[Start of Attachment]

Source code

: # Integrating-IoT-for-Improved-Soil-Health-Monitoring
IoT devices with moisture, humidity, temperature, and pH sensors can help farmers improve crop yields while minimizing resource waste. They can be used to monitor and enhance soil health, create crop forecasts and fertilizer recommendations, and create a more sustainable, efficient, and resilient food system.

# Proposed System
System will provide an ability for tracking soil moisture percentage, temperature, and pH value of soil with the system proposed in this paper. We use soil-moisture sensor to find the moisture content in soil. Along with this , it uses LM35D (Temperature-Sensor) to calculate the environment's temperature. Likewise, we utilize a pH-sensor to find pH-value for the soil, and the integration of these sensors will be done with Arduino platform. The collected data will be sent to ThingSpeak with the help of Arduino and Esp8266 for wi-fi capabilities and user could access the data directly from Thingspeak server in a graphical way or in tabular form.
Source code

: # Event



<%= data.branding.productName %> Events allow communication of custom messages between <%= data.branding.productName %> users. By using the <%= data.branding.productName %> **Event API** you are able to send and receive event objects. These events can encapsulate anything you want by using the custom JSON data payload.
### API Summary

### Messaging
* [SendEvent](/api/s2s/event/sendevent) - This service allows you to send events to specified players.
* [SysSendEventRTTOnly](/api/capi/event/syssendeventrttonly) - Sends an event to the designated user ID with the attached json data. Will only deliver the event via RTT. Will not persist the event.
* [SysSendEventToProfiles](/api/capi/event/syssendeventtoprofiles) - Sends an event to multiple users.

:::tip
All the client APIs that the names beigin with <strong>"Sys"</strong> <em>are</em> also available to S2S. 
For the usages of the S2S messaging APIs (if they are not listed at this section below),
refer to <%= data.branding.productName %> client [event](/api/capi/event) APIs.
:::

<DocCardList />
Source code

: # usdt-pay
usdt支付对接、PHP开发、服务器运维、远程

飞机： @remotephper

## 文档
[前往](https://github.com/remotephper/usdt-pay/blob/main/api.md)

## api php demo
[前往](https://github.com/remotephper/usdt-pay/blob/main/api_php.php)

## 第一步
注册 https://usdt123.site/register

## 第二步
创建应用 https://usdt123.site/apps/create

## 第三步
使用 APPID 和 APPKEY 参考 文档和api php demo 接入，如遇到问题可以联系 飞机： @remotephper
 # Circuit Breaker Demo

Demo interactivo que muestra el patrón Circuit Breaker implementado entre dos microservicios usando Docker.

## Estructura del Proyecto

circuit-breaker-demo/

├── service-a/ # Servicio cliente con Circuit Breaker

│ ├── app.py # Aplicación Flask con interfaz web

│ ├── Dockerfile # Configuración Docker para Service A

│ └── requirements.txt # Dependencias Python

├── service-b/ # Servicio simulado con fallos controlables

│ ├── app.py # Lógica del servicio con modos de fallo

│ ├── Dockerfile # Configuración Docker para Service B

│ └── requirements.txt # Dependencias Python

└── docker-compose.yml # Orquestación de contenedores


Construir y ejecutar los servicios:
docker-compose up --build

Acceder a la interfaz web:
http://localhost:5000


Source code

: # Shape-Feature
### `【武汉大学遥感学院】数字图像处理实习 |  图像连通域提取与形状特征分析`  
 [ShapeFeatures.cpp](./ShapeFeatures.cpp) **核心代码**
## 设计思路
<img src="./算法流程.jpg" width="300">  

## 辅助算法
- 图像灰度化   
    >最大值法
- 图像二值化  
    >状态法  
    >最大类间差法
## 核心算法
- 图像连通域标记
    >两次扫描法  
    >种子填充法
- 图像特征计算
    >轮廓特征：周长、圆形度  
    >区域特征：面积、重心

[End of Attachment]
[Start of Attachment]

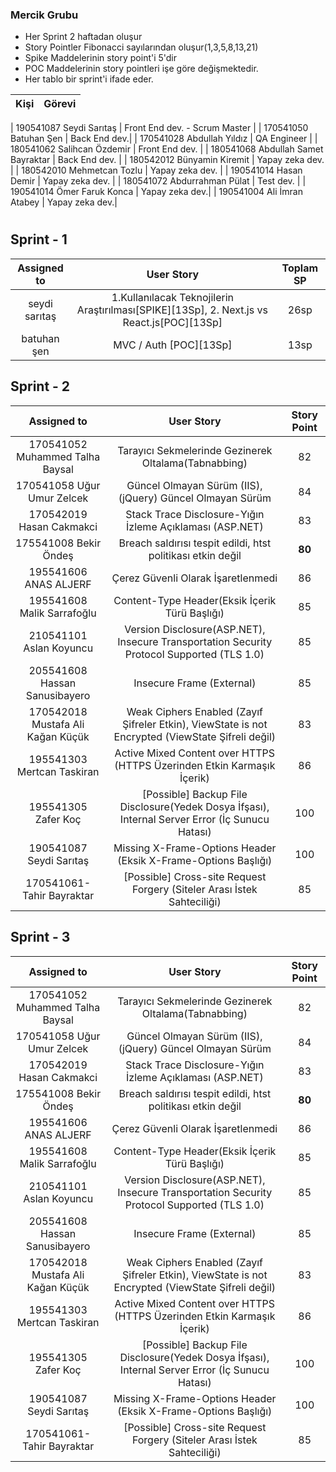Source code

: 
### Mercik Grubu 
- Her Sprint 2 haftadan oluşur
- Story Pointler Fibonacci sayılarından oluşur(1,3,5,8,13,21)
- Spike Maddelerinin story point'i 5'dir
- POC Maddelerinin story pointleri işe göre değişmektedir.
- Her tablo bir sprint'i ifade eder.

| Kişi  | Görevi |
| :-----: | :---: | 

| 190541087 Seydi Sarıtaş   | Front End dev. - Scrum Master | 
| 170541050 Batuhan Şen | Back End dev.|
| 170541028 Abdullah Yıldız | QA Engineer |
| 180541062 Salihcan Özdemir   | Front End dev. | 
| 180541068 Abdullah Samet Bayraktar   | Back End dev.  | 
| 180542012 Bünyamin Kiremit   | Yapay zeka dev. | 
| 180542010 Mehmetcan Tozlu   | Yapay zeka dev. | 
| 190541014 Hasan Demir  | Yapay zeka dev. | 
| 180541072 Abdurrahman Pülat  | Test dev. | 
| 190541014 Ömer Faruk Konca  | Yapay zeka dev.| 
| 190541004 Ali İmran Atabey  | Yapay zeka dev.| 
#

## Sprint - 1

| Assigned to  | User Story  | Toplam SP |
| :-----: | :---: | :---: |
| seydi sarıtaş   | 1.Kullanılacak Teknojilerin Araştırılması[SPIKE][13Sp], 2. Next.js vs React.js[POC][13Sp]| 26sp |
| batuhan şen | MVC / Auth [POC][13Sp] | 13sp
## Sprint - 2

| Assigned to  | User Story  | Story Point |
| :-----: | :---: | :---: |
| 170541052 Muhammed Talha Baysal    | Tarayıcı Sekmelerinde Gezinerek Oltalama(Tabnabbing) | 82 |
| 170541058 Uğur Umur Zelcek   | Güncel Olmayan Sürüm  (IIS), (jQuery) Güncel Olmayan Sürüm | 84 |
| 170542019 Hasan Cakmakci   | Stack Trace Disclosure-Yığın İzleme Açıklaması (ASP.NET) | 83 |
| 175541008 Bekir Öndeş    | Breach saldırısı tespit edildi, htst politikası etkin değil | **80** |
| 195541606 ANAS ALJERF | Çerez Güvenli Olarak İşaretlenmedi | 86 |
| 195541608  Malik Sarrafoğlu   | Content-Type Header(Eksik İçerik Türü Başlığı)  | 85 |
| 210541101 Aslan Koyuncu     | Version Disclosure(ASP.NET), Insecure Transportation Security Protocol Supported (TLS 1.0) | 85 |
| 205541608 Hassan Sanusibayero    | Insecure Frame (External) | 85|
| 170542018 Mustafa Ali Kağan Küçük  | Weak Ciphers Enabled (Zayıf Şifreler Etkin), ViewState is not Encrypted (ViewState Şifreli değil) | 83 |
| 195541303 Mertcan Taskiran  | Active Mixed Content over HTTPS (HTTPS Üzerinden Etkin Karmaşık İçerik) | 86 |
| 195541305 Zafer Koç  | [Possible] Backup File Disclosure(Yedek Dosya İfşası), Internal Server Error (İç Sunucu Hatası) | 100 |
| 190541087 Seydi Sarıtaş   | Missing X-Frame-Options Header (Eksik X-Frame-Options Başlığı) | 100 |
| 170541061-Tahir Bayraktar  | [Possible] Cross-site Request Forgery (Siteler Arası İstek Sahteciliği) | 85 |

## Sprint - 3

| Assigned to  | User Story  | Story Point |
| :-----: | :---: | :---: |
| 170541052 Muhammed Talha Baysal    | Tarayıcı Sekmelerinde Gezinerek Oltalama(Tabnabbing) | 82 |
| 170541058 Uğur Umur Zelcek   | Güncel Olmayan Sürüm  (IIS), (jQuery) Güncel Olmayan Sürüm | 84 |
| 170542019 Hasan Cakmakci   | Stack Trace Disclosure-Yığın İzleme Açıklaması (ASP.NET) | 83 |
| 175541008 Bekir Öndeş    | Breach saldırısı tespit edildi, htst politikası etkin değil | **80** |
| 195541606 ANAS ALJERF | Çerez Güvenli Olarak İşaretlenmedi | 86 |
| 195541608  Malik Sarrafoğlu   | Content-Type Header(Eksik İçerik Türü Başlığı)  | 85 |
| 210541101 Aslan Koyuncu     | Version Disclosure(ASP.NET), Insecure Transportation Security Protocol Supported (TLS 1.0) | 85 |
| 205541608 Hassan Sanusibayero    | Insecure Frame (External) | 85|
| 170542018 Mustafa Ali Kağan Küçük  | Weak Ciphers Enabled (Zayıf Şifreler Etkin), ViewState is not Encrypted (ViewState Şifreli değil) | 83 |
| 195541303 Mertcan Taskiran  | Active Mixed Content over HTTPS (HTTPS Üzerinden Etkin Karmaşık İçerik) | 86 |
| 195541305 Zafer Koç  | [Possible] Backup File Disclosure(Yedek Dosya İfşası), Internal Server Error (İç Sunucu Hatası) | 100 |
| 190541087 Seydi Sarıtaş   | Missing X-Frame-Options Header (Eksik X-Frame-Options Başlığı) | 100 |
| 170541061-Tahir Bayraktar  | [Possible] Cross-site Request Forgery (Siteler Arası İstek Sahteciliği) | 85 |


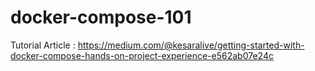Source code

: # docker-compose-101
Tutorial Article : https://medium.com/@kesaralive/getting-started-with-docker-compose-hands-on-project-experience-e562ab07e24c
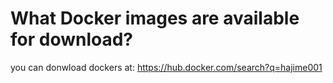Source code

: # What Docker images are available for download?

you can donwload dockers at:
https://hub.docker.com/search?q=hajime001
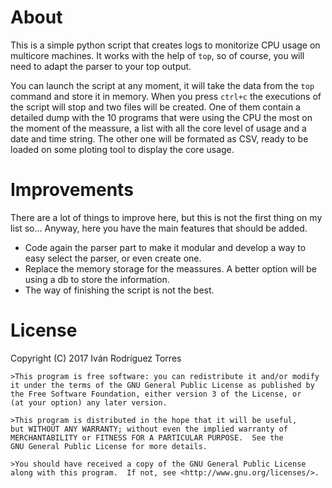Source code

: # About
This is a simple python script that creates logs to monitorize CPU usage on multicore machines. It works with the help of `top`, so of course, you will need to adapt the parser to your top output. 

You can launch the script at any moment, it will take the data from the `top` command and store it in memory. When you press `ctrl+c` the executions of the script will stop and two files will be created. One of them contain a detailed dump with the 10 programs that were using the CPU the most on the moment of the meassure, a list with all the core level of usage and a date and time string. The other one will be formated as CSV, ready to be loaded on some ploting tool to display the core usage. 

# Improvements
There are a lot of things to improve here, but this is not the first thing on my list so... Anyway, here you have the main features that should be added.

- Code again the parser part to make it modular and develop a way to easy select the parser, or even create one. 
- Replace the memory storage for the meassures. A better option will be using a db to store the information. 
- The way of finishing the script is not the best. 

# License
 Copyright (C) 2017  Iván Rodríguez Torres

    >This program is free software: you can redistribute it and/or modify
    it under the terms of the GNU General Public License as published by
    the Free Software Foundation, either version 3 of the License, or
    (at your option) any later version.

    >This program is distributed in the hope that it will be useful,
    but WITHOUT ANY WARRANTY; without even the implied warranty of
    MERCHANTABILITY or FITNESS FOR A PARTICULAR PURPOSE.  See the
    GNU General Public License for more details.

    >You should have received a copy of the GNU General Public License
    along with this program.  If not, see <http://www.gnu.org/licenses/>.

[End of Attachment]
[Start of Attachment]

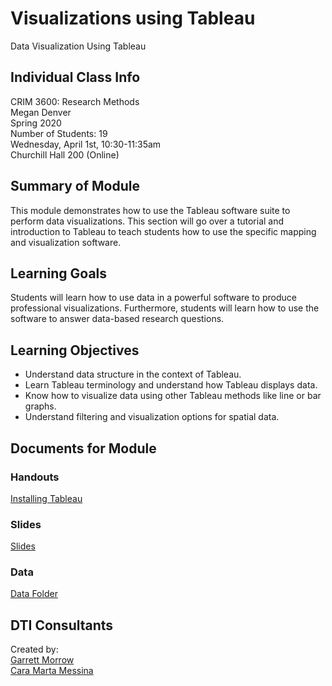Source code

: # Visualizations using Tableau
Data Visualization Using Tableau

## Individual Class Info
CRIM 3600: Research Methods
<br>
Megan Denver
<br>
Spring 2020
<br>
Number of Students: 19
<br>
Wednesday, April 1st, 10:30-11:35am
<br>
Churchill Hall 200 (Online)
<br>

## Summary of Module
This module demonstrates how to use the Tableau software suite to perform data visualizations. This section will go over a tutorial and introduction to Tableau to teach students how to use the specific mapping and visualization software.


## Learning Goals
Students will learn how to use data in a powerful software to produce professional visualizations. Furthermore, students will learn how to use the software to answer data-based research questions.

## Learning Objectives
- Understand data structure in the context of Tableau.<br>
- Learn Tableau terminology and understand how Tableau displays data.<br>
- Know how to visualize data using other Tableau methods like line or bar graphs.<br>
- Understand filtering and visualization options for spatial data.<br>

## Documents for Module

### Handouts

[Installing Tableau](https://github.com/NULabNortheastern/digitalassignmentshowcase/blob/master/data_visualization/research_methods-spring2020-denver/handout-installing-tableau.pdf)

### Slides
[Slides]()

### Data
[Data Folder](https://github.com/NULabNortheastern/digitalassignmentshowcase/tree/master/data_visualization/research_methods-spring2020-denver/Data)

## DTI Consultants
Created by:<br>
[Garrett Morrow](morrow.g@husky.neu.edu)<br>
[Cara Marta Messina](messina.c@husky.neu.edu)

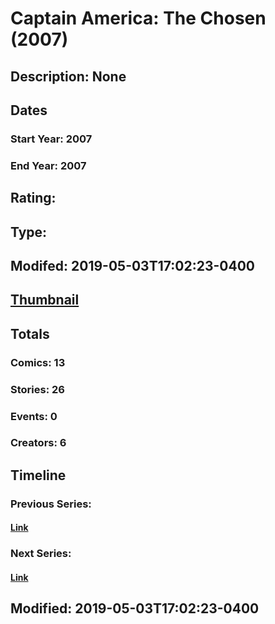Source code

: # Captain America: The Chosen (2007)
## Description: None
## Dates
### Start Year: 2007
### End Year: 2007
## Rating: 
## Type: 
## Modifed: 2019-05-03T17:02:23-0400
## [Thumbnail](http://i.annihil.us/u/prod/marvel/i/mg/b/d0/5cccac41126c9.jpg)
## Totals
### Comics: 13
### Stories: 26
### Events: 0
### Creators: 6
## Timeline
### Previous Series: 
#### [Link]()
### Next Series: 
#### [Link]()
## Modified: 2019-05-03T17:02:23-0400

[End of Attachment]

> What the task asks: Your answer should be the lines of the listing above between the line holding "it under the" and the line holding "along with this program.", inclusive, restated word for word and alone.

> Output for this task:
    it under the terms of the GNU General Public License as published by
    the Free Software Foundation, either version 3 of the License, or
    (at your option) any later version.

    >This program is distributed in the hope that it will be useful,
    but WITHOUT ANY WARRANTY; without even the implied warranty of
    MERCHANTABILITY or FITNESS FOR A PARTICULAR PURPOSE.  See the
    GNU General Public License for more details.

    >You should have received a copy of the GNU General Public License
    along with this program.  If not, see <http://www.gnu.org/licenses/>.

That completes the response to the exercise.